*EXERCISE DESCRIPTION:* Transcribe exactly each line of the entries, from the opening line to the line with "Hey coders of the world!", with both of those lines included.

*ENTRIES SUPPLIED:*

┏━━

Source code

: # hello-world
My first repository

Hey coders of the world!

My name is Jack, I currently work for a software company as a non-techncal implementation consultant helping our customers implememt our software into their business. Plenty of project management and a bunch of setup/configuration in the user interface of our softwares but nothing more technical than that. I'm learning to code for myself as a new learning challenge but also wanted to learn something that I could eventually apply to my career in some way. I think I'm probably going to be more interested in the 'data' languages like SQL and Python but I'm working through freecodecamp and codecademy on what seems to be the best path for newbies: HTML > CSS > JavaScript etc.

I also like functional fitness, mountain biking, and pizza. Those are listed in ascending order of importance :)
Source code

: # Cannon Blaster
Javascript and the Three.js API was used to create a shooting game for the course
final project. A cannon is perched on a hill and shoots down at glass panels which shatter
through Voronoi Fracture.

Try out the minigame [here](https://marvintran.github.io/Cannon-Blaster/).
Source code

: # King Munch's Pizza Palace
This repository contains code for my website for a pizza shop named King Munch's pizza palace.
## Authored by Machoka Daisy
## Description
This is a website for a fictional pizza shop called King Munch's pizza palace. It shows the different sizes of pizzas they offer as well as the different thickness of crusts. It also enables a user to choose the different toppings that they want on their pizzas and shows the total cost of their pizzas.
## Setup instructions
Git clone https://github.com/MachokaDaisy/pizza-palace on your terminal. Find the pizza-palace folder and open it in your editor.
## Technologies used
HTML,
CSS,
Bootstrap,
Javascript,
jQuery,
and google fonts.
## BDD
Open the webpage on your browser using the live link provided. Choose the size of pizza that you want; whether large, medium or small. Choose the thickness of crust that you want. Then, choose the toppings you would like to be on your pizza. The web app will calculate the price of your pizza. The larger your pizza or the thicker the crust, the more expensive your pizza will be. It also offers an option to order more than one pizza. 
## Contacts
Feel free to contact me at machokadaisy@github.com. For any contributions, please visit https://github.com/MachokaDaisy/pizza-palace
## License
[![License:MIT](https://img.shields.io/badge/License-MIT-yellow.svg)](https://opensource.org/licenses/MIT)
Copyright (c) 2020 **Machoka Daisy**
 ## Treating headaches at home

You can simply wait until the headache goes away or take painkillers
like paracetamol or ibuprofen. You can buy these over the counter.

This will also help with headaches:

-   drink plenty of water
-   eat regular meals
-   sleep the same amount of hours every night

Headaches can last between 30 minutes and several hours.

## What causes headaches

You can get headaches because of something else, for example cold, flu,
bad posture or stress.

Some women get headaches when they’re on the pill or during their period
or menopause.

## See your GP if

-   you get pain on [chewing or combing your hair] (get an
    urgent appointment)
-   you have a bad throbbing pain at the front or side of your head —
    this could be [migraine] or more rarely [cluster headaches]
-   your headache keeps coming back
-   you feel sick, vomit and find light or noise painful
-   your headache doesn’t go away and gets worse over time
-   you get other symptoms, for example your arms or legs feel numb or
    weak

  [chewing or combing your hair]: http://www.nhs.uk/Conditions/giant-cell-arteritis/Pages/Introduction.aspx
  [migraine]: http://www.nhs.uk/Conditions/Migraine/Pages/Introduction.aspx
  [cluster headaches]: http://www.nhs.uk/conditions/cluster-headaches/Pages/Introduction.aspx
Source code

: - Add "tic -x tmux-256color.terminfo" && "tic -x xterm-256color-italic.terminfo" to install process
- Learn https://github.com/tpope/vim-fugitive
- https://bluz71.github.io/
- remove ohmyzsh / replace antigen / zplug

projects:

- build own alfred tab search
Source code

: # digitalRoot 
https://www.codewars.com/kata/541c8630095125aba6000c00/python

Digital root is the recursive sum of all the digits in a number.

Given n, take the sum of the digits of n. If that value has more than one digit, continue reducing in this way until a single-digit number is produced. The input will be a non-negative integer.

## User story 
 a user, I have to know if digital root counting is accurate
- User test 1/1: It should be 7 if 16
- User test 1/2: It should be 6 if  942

┗━━

*EXERCISE SOLUTION:*
Source code

: # hello-world
My first repository

Hey coders of the world!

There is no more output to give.